South Mission Hills
For the ripe price of $16.25, roughly half the cost of the average utility bill in today’s world, Captain Henry Johnston purchased 65 acres of empty San Diego land. The transaction, which occurred in 1869, would ultimately shape much of what is now the geographical identity of America’s Finest City. Half the acreage would go to Johnston’s first mate Ormsby Hite, and with the construction of Villa Orizaba in 1887, the Mission Hills neighborhood was born.
Often overlooked among the beachfronts and downtown neighborhoods of San Diego, Mission Hills offers residents the luxury of quiet, while in close proximity to a bevy of nightlife opportunities. Broken into two sections North and South Mission Hills, the south runs from Washington Ave down past Hancock Street to the Pacific Coast Highway. The neighborhood is largely residential, although some of the busier streets are lined with businesses, small shops and restaurants. For those looking for local flavor, the boutiques and eateries mesh together to create a vibrant local culture.
The southern section is a bit less residential than northern Mission Hills, but is perhaps more desirably located. Neighboring Old Town, Taco Tuesday and historical recreations of nineteenth century California are in easy commuting distance. Hillcrest, one of the centers of the San Diego nightlife scene is a brief walk away. Similarly, Little Italy and the Gaslamp Downtown are also close by. Fort Stockton, the hidden gem of Mission Hills is right off of Fort Stockton Drive. This large grassy park features exquisite views of San Diego and doubles as one of the city’s more interesting historic points.
A very safe neighborhood, South Mission Hills benefits from multiple medical facilities nearby (Scripps Hospital UCSD Medical Center). A great place for children, Mission Hills is served by a branch of the San Diego Public Library system. Additionally, the Ulysses S Grant Elementary School is a public option for students’ kindergarten through eighth grade. Several private and religious schools are also located in the area, including the lower campus of the Francis Parker School.

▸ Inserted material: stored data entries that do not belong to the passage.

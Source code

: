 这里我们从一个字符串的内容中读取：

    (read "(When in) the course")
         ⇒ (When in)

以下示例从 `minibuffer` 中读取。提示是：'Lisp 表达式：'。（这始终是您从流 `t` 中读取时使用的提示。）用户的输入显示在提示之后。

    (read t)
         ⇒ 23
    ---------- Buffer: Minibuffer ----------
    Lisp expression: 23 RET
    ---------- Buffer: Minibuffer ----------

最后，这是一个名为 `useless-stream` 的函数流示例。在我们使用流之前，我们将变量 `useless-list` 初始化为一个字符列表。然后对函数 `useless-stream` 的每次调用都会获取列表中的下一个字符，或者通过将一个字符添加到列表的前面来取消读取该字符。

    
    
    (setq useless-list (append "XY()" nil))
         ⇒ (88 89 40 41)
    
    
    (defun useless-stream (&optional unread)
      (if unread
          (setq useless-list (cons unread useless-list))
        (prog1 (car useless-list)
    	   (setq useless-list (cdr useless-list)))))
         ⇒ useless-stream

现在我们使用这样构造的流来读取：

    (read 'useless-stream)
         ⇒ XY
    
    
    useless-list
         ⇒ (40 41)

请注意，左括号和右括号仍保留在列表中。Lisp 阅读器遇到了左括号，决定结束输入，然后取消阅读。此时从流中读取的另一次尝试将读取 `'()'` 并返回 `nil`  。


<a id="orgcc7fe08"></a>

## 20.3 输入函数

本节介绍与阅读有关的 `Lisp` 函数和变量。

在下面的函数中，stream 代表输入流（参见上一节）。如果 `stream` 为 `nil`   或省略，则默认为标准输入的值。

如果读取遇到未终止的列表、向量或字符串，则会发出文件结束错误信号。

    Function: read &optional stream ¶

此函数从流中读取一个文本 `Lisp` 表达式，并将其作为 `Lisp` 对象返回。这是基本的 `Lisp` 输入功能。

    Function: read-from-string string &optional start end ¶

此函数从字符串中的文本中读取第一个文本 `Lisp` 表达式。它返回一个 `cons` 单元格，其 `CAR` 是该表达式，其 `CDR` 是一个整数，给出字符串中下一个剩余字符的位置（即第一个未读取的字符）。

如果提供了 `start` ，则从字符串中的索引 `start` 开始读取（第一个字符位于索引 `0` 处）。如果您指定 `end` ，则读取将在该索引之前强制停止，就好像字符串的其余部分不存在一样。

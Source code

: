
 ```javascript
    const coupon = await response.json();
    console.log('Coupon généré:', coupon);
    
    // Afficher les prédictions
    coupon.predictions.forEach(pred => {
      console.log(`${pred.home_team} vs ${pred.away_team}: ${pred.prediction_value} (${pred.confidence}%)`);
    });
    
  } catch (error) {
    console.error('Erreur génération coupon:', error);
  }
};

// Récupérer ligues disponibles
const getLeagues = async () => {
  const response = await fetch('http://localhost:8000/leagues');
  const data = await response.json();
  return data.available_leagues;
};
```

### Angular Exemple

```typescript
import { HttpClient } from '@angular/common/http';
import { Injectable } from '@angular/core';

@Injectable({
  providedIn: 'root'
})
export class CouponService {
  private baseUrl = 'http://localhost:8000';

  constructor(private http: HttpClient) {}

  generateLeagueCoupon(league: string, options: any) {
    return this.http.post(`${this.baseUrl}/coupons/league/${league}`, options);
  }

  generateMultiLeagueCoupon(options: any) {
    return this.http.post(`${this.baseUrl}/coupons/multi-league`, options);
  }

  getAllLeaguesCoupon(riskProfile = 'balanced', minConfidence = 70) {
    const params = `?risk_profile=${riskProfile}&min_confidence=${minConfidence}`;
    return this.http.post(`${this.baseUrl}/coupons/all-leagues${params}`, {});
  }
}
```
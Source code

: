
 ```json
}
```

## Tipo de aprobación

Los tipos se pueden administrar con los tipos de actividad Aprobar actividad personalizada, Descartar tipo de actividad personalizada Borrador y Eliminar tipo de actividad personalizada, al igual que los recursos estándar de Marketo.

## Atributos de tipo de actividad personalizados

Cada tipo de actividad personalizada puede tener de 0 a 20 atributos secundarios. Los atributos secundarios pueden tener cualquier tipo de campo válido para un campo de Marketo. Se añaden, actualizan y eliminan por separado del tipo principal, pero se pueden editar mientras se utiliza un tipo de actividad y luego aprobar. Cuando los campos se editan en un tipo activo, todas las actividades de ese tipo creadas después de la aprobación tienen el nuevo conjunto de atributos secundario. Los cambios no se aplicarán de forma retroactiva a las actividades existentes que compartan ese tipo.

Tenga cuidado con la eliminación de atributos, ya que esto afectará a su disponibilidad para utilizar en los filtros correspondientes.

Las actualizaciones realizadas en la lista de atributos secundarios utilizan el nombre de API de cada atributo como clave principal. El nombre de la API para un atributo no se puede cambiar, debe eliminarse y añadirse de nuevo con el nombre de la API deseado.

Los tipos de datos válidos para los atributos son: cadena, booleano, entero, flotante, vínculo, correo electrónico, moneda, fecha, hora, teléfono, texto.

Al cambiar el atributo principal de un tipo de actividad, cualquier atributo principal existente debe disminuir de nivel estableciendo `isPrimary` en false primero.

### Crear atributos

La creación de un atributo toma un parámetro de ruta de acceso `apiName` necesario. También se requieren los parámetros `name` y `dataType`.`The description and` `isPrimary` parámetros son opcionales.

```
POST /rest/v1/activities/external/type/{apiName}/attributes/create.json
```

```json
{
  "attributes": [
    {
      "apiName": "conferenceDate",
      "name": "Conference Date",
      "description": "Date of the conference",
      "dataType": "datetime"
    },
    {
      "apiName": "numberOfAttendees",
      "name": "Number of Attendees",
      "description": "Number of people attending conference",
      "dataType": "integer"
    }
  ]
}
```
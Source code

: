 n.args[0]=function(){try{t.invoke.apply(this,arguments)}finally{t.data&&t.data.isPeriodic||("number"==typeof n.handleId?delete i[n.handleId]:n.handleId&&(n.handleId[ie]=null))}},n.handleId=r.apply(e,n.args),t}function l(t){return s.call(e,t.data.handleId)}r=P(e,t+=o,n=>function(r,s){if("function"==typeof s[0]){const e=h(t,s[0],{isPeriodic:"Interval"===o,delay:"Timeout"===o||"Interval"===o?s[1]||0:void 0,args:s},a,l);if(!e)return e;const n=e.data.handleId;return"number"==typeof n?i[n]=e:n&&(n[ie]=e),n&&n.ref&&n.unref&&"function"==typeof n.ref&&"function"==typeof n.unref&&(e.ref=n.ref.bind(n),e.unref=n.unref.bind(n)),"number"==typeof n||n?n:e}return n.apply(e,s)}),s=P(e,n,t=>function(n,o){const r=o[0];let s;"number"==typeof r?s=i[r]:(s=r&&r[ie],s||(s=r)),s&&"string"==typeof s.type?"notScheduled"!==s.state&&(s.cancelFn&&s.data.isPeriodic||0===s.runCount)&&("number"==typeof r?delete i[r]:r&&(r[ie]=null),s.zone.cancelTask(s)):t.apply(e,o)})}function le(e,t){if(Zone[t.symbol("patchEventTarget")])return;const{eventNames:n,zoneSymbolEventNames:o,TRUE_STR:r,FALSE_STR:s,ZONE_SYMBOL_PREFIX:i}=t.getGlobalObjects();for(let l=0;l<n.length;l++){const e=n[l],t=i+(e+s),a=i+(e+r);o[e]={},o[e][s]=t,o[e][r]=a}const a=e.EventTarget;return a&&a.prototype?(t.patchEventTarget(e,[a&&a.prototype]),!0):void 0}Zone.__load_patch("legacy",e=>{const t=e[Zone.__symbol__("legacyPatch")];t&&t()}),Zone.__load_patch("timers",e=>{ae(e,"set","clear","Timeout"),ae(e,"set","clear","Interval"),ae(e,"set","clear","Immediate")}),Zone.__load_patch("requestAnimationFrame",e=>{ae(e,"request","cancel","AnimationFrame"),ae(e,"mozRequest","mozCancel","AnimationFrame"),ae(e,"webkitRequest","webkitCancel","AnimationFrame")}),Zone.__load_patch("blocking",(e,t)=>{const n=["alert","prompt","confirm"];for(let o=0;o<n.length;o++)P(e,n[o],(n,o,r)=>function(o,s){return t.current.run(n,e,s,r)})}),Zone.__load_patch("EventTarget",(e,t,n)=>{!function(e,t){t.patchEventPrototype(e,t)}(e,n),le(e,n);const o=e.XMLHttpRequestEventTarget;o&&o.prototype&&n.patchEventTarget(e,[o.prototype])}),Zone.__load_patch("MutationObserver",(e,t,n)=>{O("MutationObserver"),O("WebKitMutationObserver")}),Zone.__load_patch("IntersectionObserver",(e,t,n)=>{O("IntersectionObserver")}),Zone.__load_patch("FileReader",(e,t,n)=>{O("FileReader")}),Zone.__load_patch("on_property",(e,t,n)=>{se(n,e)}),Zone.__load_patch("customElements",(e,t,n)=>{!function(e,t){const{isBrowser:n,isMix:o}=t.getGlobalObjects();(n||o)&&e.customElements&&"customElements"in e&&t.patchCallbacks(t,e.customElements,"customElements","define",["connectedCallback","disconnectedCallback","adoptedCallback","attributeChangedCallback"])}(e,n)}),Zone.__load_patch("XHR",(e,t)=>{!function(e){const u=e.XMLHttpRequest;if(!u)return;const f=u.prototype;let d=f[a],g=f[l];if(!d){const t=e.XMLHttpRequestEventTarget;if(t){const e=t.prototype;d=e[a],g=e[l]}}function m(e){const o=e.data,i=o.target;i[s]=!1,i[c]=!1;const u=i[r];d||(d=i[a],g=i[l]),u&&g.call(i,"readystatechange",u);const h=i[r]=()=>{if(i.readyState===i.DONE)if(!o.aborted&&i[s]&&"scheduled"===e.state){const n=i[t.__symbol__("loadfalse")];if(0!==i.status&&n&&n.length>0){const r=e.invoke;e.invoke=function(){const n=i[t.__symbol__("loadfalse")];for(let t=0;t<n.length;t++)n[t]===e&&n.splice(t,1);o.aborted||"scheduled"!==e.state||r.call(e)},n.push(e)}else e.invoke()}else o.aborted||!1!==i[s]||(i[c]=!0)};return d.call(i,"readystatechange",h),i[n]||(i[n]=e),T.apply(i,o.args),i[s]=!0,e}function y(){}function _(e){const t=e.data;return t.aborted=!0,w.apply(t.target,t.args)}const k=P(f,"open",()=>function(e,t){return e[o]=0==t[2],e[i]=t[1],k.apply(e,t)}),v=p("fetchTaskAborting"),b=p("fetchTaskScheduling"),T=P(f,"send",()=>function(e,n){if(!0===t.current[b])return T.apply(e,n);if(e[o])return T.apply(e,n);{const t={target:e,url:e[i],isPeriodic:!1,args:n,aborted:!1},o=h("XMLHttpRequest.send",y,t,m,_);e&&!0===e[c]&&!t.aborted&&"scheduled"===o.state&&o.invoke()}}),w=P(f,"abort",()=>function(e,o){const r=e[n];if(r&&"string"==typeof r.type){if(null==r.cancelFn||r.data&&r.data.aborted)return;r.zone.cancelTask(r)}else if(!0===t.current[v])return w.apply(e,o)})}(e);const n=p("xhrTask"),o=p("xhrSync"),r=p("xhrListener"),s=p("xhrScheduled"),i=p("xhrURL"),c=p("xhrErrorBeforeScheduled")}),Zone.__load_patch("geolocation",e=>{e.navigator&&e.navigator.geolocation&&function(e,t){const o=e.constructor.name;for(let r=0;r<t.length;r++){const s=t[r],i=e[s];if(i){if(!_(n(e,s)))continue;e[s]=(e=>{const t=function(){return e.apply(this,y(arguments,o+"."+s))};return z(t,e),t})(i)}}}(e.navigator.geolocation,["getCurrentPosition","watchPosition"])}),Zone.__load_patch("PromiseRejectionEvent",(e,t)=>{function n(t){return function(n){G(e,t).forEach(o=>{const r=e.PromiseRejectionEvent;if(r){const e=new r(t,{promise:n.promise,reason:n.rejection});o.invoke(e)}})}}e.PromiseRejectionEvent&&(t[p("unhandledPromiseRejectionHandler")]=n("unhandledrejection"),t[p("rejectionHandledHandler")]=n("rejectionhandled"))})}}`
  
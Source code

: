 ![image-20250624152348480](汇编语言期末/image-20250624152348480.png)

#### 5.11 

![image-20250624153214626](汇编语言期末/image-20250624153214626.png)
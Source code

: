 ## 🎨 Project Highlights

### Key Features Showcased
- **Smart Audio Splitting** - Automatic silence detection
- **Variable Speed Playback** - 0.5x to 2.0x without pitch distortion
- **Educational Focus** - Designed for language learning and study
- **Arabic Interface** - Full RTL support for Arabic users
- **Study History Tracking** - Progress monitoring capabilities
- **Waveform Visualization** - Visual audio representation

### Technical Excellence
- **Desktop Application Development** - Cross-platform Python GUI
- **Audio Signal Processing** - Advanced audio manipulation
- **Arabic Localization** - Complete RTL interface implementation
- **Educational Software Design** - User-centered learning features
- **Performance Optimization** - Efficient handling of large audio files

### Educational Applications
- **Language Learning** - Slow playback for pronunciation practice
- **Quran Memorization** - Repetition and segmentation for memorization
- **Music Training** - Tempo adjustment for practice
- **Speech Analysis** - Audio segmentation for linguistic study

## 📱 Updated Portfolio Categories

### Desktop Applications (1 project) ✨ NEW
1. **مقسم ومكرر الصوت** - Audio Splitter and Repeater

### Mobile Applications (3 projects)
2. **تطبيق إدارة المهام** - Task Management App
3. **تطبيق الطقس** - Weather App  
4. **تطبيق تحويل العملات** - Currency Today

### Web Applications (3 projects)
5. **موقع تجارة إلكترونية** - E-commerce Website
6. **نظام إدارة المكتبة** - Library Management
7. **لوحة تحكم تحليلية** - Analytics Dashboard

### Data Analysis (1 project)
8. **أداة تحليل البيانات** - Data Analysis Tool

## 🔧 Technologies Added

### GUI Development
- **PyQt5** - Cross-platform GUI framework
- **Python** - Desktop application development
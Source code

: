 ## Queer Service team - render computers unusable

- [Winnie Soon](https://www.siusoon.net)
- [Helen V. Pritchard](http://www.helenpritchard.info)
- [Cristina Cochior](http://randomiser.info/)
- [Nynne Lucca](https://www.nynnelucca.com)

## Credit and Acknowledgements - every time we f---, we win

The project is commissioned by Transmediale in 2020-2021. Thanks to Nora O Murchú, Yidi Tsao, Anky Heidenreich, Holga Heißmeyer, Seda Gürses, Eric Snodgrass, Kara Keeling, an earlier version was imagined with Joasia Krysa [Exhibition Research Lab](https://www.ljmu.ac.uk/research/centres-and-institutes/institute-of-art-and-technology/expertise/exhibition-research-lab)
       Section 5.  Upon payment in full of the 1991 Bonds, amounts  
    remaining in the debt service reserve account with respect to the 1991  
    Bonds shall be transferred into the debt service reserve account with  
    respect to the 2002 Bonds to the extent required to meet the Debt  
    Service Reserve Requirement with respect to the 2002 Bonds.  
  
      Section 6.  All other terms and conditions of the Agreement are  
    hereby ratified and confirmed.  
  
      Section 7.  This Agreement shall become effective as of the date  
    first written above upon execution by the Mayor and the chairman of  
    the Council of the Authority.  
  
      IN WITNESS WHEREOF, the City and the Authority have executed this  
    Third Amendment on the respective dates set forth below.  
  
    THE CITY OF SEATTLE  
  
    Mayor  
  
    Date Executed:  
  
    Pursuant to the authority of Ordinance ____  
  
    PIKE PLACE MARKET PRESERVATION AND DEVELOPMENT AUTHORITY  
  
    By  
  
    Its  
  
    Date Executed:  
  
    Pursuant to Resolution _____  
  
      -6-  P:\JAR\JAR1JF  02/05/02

An architecturally diverse and aesthetically beautiful neighborhood, homes in Mission Hills range from prairie homes, craftsman bungalows and Spanish revival to high end apartment complexes. The green surroundings seamlessly blend with the housing options, and much of the neighborhood still carries the influence of famed horticulturalist and landscape architect Kate Sessions who was proud to call herself a resident. In fact, Sessions legacy lives on through both the Garden Club of Mission Hills and the Mission Hills plant Nursery which was originally established in 1910.